The stories that we tell each other, the stories that we live with, shape us in ways that we don’t always recognise.
“People think that stories are shaped by people. In fact, it’s the other way around.”
Terry Pratchett says in Witches Abroad. The rest of the book explores what that might look like. He might be over-stating the case slightly, but he has got a point!
Another author who knew the power of stories was the fantasy writer David Gemmell. He wrote heroic fantasy books, with an emphasis on “morality, courage, redemption and sacrifice”. He also said:
All of my books have a religious basis. They’re essentially Christian books.
Writing a few years before his untimely death (aged 57), he was critical of the modern dismissal of fantasy writing, due, he argued to the “superficial” nature of the modern world, which he saw as “an age of style and spin in which perceptions of good and evil slither and shift with the political view of the moment.” He concluded:
A fan once wrote to me saying that he had been out walking his dog when he saw two men attacking a woman; he rushed in and they ran away. He had just finished one of my novels and was filled with thoughts of heroism. No shades of grey there. This is the real magic of fantasy fiction: it can feed souls and change lives.
Which is basically Pratchett’s point about people being shaped by stories. It’s also, incidentally, why there is quite rightly such a concern about the stories that the genderisation of children’s toys tell.
It’s also the quote that I’m frequently reminded of when thinking about theological approaches that focus on narrative, on the stories that the Bible tells, on the way that they shape believers’ thoughts and lives. In ways that “feed souls and change lives.” That’s the power of the true stories and myths that the Bible is filled with.

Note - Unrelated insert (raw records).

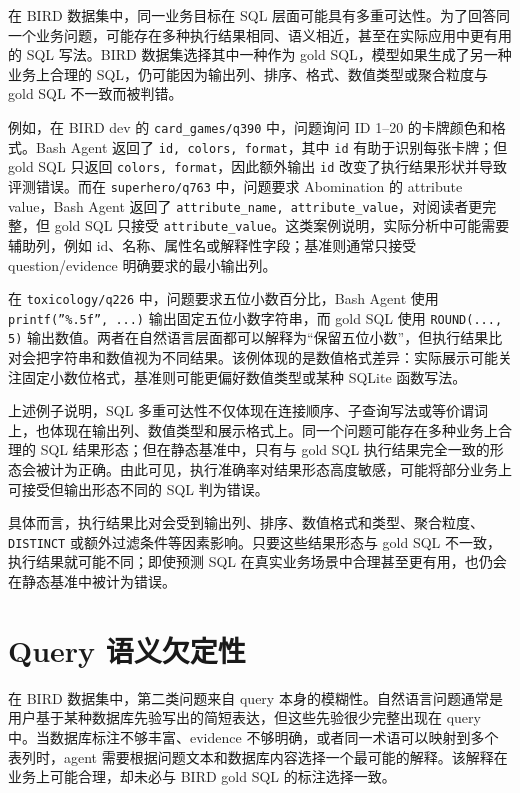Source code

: \documentclass[
    bachelor,
    pdflinks,
]{xjtuthesis}
\begin{document}
在 BIRD 数据集中，同一业务目标在 SQL 层面可能具有多重可达性。为了回答同一个业务问题，可能存在多种执行结果相同、语义相近，甚至在实际应用中更有用的 SQL 写法。BIRD 数据集选择其中一种作为 gold SQL，模型如果生成了另一种业务上合理的 SQL，仍可能因为输出列、排序、格式、数值类型或聚合粒度与 gold SQL 不一致而被判错。

例如，在 BIRD dev 的 \texttt{card\_games/q390} 中，问题询问 ID 1--20 的卡牌颜色和格式。Bash Agent 返回了 \texttt{id, colors, format}，其中 \texttt{id} 有助于识别每张卡牌；但 gold SQL 只返回 \texttt{colors, format}，因此额外输出 \texttt{id} 改变了执行结果形状并导致评测错误。而在 \texttt{superhero/q763} 中，问题要求 Abomination 的 attribute value，Bash Agent 返回了 \texttt{attribute\_name, attribute\_value}，对阅读者更完整，但 gold SQL 只接受 \texttt{attribute\_value}。这类案例说明，实际分析中可能需要辅助列，例如 id、名称、属性名或解释性字段；基准则通常只接受 question/evidence 明确要求的最小输出列。

在 \texttt{toxicology/q226} 中，问题要求五位小数百分比，Bash Agent 使用 \texttt{printf(''\%.5f'', ...)} 输出固定五位小数字符串，而 gold SQL 使用 \texttt{ROUND(..., 5)} 输出数值。两者在自然语言层面都可以解释为“保留五位小数”，但执行结果比对会把字符串和数值视为不同结果。该例体现的是数值格式差异：实际展示可能关注固定小数位格式，基准则可能更偏好数值类型或某种 SQLite 函数写法。

上述例子说明，SQL 多重可达性不仅体现在连接顺序、子查询写法或等价谓词上，也体现在输出列、数值类型和展示格式上。同一个问题可能存在多种业务上合理的 SQL 结果形态；但在静态基准中，只有与 gold SQL 执行结果完全一致的形态会被计为正确。由此可见，执行准确率对结果形态高度敏感，可能将部分业务上可接受但输出形态不同的 SQL 判为错误。

具体而言，执行结果比对会受到输出列、排序、数值格式和类型、聚合粒度、\texttt{DISTINCT} 或额外过滤条件等因素影响。只要这些结果形态与 gold SQL 不一致，执行结果就可能不同；即使预测 SQL 在真实业务场景中合理甚至更有用，也仍会在静态基准中被计为错误。

\section{Query 语义欠定性}

在 BIRD 数据集中，第二类问题来自 query 本身的模糊性。自然语言问题通常是用户基于某种数据库先验写出的简短表达，但这些先验很少完整出现在 query 中。当数据库标注不够丰富、evidence 不够明确，或者同一术语可以映射到多个表列时，agent 需要根据问题文本和数据库内容选择一个最可能的解释。该解释在业务上可能合理，却未必与 BIRD gold SQL 的标注选择一致。
\end{document}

This perhaps also explains why Tolkien and Lewis, Christians like Gemmell, were in part inspired to write fantasy. They knew the power of stories to “feed souls and changes lives.” That’s why we need to choose what stories we allow our lives to be shaped by:
whatever is true, whatever is noble, whatever is right, whatever is pure, whatever is lovely, whatever is admirable – if anything is excellent or praiseworthy – think about such things.